▶ _EXERCISE_
Set out exactly, line by line, the stretch of data below that begins at the line containing "- 🎯 반도체 마이스터고 진학 후 기능경기대회 다수 입상으로 진로 변경." and ends at the line containing "- 성능 모니터링 도구", with both ends kept.

▶ _RECORDS PROVIDED_

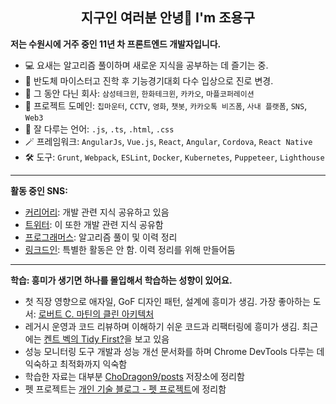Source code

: <h2 align="center">지구인 여러분 안녕👋 I'm 조용구</h2>

**저는 수원시에 거주 중인 11년 차 프론트엔드 개발자입니다.**
- 💻 요새는 알고리즘 풀이하며 새로운 지식을 공부하는 데 즐기는 중.
- 🎯 반도체 마이스터고 진학 후 기능경기대회 다수 입상으로 진로 변경.
- 💼 그 동안 다닌 회사: `삼성테크윈`, `한화테크윈`, `카카오`, `마플코퍼레이션`
- 📝 프로젝트 도메인: `칩마운터`, `CCTV`, `영화`, `챗봇`, `카카오톡 비즈폼`, `사내 플랫폼`, `SNS`, `Web3`
- 🏹 잘 다루는 언어: `.js`, `.ts`, `.html`, `.css`
- 🪄 프레임워크: `AngularJs`, `Vue.js`, `React`, `Angular`, `Cordova`, `React Native`
- 🛠️ 도구: `Grunt`, `Webpack`, `ESLint`, `Docker`, `Kubernetes`, `Puppeteer`, `Lighthouse`

---
**활동 중인 SNS:**
- [커리어리](https://careerly.co.kr/profiles/617720): 개발 관련 지식 공유하고 있음
- [트위터](https://twitter.com/ChoDragon9): 이 또한 개발 관련 지식 공유함
- [프로그래머스](https://career.programmers.co.kr/pr/155864_8345): 알고리즘 풀이 및 이력 정리
- [링크드인](https://www.linkedin.com/in/yongku-cho): 특별한 활동은 안 함. 이력 정리를 위해 만들어둠

---
**학습: 흥미가 생기면 하나를 몰입해서 학습하는 성향이 있어요.**
- 첫 직장 영향으로 애자일, GoF 디자인 패턴, 설계에 흥미가 생김. 가장 좋아하는 도서: [로버트 C. 마틴의 클린 아키텍처](https://www.yes24.com/Product/Goods/77283734)
- 레거시 운영과 코드 리뷰하며 이해하기 쉬운 코드과 리팩터링에 흥미가 생김. 최근에는 [켄트 벡의 Tidy First?](https://www.yes24.com/Product/Goods/125921718)을 보고 있음
- 성능 모니터링 도구 개발과 성능 개선 문서화를 하며 Chrome DevTools 다루는 데 익숙하고 최적화까지 익숙함
- 학습한 자료는 대부분 [ChoDragon9/posts](https://github.com/ChoDragon9/posts/wiki) 저장소에 정리함
- 펫 프로젝트는 [개인 기술 블로그 - 펫 프로젝트](https://the-next-web-research-lab.github.io/fe-dev/pet-project.html)에 정리함
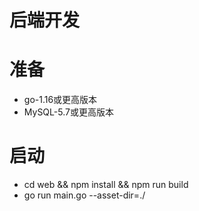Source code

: # 后端开发

# 准备

- go-1.16或更高版本
- MySQL-5.7或更高版本

# 启动

- cd web && npm install && npm run build
- go run main.go --asset-dir=./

▶ _ANSWER TO THE PROBLEM_
- 🎯 반도체 마이스터고 진학 후 기능경기대회 다수 입상으로 진로 변경.
- 💼 그 동안 다닌 회사: `삼성테크윈`, `한화테크윈`, `카카오`, `마플코퍼레이션`
- 📝 프로젝트 도메인: `칩마운터`, `CCTV`, `영화`, `챗봇`, `카카오톡 비즈폼`, `사내 플랫폼`, `SNS`, `Web3`
- 🏹 잘 다루는 언어: `.js`, `.ts`, `.html`, `.css`
- 🪄 프레임워크: `AngularJs`, `Vue.js`, `React`, `Angular`, `Cordova`, `React Native`
- 🛠️ 도구: `Grunt`, `Webpack`, `ESLint`, `Docker`, `Kubernetes`, `Puppeteer`, `Lighthouse`

---
**활동 중인 SNS:**
- [커리어리](https://careerly.co.kr/profiles/617720): 개발 관련 지식 공유하고 있음
- [트위터](https://twitter.com/ChoDragon9): 이 또한 개발 관련 지식 공유함
- [프로그래머스](https://career.programmers.co.kr/pr/155864_8345): 알고리즘 풀이 및 이력 정리
- [링크드인](https://www.linkedin.com/in/yongku-cho): 특별한 활동은 안 함. 이력 정리를 위해 만들어둠

---
**학습: 흥미가 생기면 하나를 몰입해서 학습하는 성향이 있어요.**
- 첫 직장 영향으로 애자일, GoF 디자인 패턴, 설계에 흥미가 생김. 가장 좋아하는 도서: [로버트 C. 마틴의 클린 아키텍처](https://www.yes24.com/Product/Goods/77283734)
- 레거시 운영과 코드 리뷰하며 이해하기 쉬운 코드과 리팩터링에 흥미가 생김. 최근에는 [켄트 벡의 Tidy First?](https://www.yes24.com/Product/Goods/125921718)을 보고 있음
- 성능 모니터링 도구 개발과 성능 개선 문서화를 하며 Chrome DevTools 다루는 데 익숙하고 최적화까지 익숙함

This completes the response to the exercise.